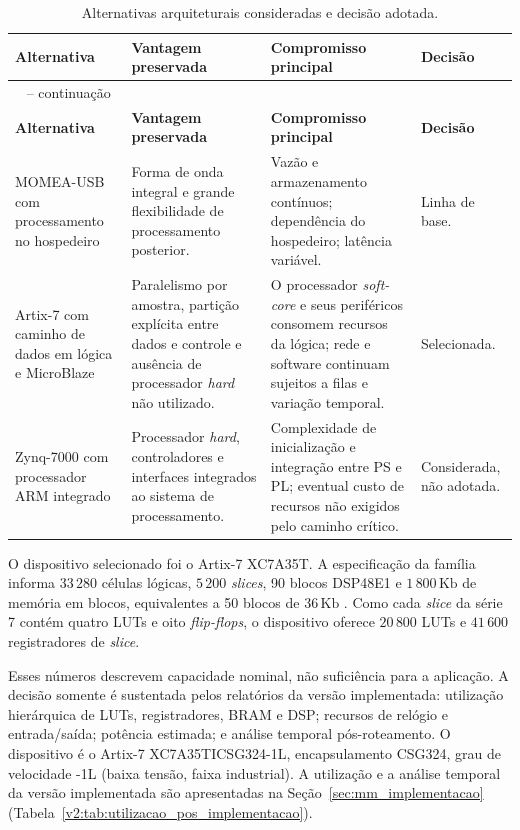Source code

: \begingroup
\footnotesize
\renewcommand{\arraystretch}{1.25}
\begin{longtable}
	{|>{\raggedright\arraybackslash}p{}
		|>{\raggedright\arraybackslash}p{}
		|>{\raggedright\arraybackslash}p{}
		|>{\raggedright\arraybackslash}p{}|}
	\caption{Alternativas arquiteturais consideradas e decisão adotada.}
	\label{v2:tab:alternativas_arquitetura}\\
	\hline
	\textbf{Alternativa} & \textbf{Vantagem preservada} & \textbf{Compromisso principal} & \textbf{Decisão} \\
	\hline
	\endfirsthead
	\multicolumn{4}{c}
	{\tablename\ \thetable{} -- continuação}\\
	\hline
	\textbf{Alternativa} & \textbf{Vantagem preservada} & \textbf{Compromisso principal} & \textbf{Decisão} \\
	\hline
	\endhead
	\hline
	\endlastfoot
	MOMEA-USB com processamento no hospedeiro & Forma de onda integral e grande flexibilidade de processamento posterior. & Vazão e armazenamento contínuos; dependência do hospedeiro; latência variável. & Linha de base. \\
	\hline
	Artix-7 com caminho de dados em lógica e MicroBlaze & Paralelismo por amostra, partição explícita entre dados e controle e ausência de processador \textit{hard} não utilizado. & O processador \textit{soft-core} e seus periféricos consomem recursos da lógica; rede e software continuam sujeitos a filas e variação temporal. & Selecionada. \\
	\hline
	Zynq-7000 com processador ARM integrado & Processador \textit{hard}, controladores e interfaces integrados ao sistema de processamento. & Complexidade de inicialização e integração entre PS e PL; eventual custo de recursos não exigidos pelo caminho crítico. & Considerada, não adotada. \\
\end{longtable}
\endgroup

O dispositivo selecionado foi o Artix-7 XC7A35T. A especificação da família informa \(33\,280\) células lógicas, \(5\,200\) \textit{slices}, 90 blocos DSP48E1 e \(1\,800\,\mathrm{Kb}\) de memória em blocos, equivalentes a 50 blocos de \(36\,\mathrm{Kb}\) \cite{xilinx2020ds180}. Como cada \textit{slice} da série 7 contém quatro LUTs e oito \textit{flip-flops}, o dispositivo oferece \(20\,800\) LUTs e \(41\,600\) registradores de \textit{slice}.

Esses números descrevem capacidade nominal, não suficiência para a aplicação. A decisão somente é sustentada pelos relatórios da versão implementada: utilização hierárquica de LUTs, registradores, BRAM e DSP; recursos de relógio e entrada/saída; potência estimada; e análise temporal pós-roteamento. O dispositivo é o Artix-7 XC7A35TICSG324-1L, encapsulamento CSG324, grau de velocidade -1L (baixa tensão, faixa industrial). A utilização e a análise temporal da versão implementada são apresentadas na Seção~\ref{sec:mm_implementacao} (Tabela~\ref{v2:tab:utilizacao_pos_implementacao}).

════════════════

## TASK REQUIREMENTS
Your answer must be every record above, word for word, with no pictures.

## ANSWER BOX
Source code

: \begingroup
\footnotesize
\renewcommand{\arraystretch}{1.25}
\begin{longtable}
	{|>{\raggedright\arraybackslash}p{}
		|>{\raggedright\arraybackslash}p{}
		|>{\raggedright\arraybackslash}p{}
		|>{\raggedright\arraybackslash}p{}|}
	\caption{Alternativas arquiteturais consideradas e decisão adotada.}
	\label{v2:tab:alternativas_arquitetura}\\
	\hline
	\textbf{Alternativa} & \textbf{Vantagem preservada} & \textbf{Compromisso principal} & \textbf{Decisão} \\
	\hline
	\endfirsthead
	\multicolumn{4}{c}
	{\tablename\ \thetable{} -- continuação}\\
	\hline
	\textbf{Alternativa} & \textbf{Vantagem preservada} & \textbf{Compromisso principal} & \textbf{Decisão} \\
	\hline
	\endhead
	\hline
	\endlastfoot
	MOMEA-USB com processamento no hospedeiro & Forma de onda integral e grande flexibilidade de processamento posterior. & Vazão e armazenamento contínuos; dependência do hospedeiro; latência variável. & Linha de base. \\
	\hline
	Artix-7 com caminho de dados em lógica e MicroBlaze & Paralelismo por amostra, partição explícita entre dados e controle e ausência de processador \textit{hard} não utilizado. & O processador \textit{soft-core} e seus periféricos consomem recursos da lógica; rede e software continuam sujeitos a filas e variação temporal. & Selecionada. \\
	\hline
	Zynq-7000 com processador ARM integrado & Processador \textit{hard}, controladores e interfaces integrados ao sistema de processamento. & Complexidade de inicialização e integração entre PS e PL; eventual custo de recursos não exigidos pelo caminho crítico. & Considerada, não adotada. \\
\end{longtable}
\endgroup

O dispositivo selecionado foi o Artix-7 XC7A35T. A especificação da família informa \(33\,280\) células lógicas, \(5\,200\) \textit{slices}, 90 blocos DSP48E1 e \(1\,800\,\mathrm{Kb}\) de memória em blocos, equivalentes a 50 blocos de \(36\,\mathrm{Kb}\) \cite{xilinx2020ds180}. Como cada \textit{slice} da série 7 contém quatro LUTs e oito \textit{flip-flops}, o dispositivo oferece \(20\,800\) LUTs e \(41\,600\) registradores de \textit{slice}.

Esses números descrevem capacidade nominal, não suficiência para a aplicação. A decisão somente é sustentada pelos relatórios da versão implementada: utilização hierárquica de LUTs, registradores, BRAM e DSP; recursos de relógio e entrada/saída; potência estimada; e análise temporal pós-roteamento. O dispositivo é o Artix-7 XC7A35TICSG324-1L, encapsulamento CSG324, grau de velocidade -1L (baixa tensão, faixa industrial). A utilização e a análise temporal da versão implementada são apresentadas na Seção~\ref{sec:mm_implementacao} (Tabela~\ref{v2:tab:utilizacao_pos_implementacao}).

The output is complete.